> [WORK TO COMPLETE]: From the entries that follow, copy each line containing the word "https".

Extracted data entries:
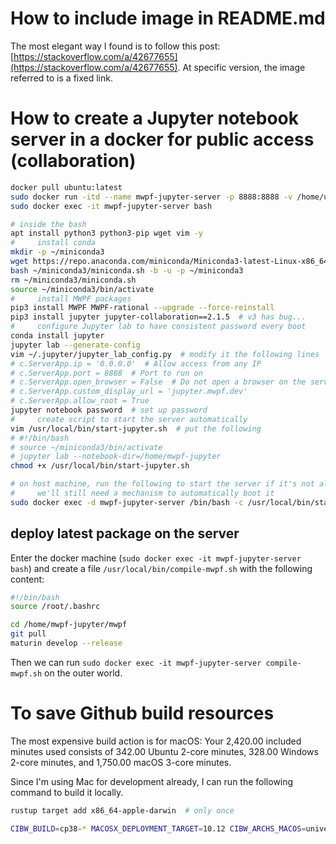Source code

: 
# How to include image in README.md

The most elegant way I found is to follow this post: [https://stackoverflow.com/a/42677655](https://stackoverflow.com/a/42677655).
At specific version, the image referred to is a fixed link.


# How to create a Jupyter notebook server in a docker for public access (collaboration)

```sh
docker pull ubuntu:latest
sudo docker run -itd --name mwpf-jupyter-server -p 8888:8888 -v /home/ubuntu/mwpf-jupyter/:/home/mwpf-jupyter --restart always ubuntu:latest
sudo docker exec -it mwpf-jupyter-server bash

# inside the bash
apt install python3 python3-pip wget vim -y
#     install conda
mkdir -p ~/miniconda3
wget https://repo.anaconda.com/miniconda/Miniconda3-latest-Linux-x86_64.sh -O ~/miniconda3/miniconda.sh
bash ~/miniconda3/miniconda.sh -b -u -p ~/miniconda3
rm ~/miniconda3/miniconda.sh
source ~/miniconda3/bin/activate
#     install MWPF packages
pip3 install MWPF MWPF-rational --upgrade --force-reinstall
pip3 install jupyter jupyter-collaboration==2.1.5  # v3 has bug...
#     configure Jupyter lab to have consistent password every boot
conda install jupyter
jupyter lab --generate-config
vim ~/.jupyter/jupyter_lab_config.py  # modify it the following lines
# c.ServerApp.ip = '0.0.0.0'  # Allow access from any IP
# c.ServerApp.port = 8888  # Port to run on
# c.ServerApp.open_browser = False  # Do not open a browser on the server
# c.ServerApp.custom_display_url = 'jupyter.mwpf.dev'
# c.ServerApp.allow_root = True
jupyter notebook password  # set up password
#     create script to start the server automatically
vim /usr/local/bin/start-jupyter.sh  # put the following
# #!/bin/bash
# source ~/miniconda3/bin/activate
# jupyter lab --notebook-dir=/home/mwpf-jupyter
chmod +x /usr/local/bin/start-jupyter.sh

# on host machine, run the following to start the server if it's not already started
#     we'll still need a mechanism to automatically boot it
sudo docker exec -d mwpf-jupyter-server /bin/bash -c /usr/local/bin/start-jupyter.sh
```

## deploy latest package on the server

Enter the docker machine (`sudo docker exec -it mwpf-jupyter-server bash`) and
create a file `/usr/local/bin/compile-mwpf.sh` with the following content:

```sh
#!/bin/bash
source /root/.bashrc

cd /home/mwpf-jupyter/mwpf
git pull
maturin develop --release
```

Then we can run `sudo docker exec -it mwpf-jupyter-server compile-mwpf.sh` on the outer world.

# To save Github build resources

The most expensive build action is for macOS:
Your 2,420.00 included minutes used consists of 342.00 Ubuntu 2-core minutes, 328.00 Windows 2-core minutes, and 1,750.00 macOS 3-core minutes.

Since I'm using Mac for development already, I can run the following command to build it locally.

```sh
rustup target add x86_64-apple-darwin  # only once

CIBW_BUILD=cp38-* MACOSX_DEPLOYMENT_TARGET=10.12 CIBW_ARCHS_MACOS=universal2 python -m cibuildwheel --output-dir target
```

> [SOLUTION TO THIS EXERCISE]:
The most elegant way I found is to follow this post: [https://stackoverflow.com/a/42677655](https://stackoverflow.com/a/42677655).
wget https://repo.anaconda.com/miniconda/Miniconda3-latest-Linux-x86_64.sh -O ~/miniconda3/miniconda.sh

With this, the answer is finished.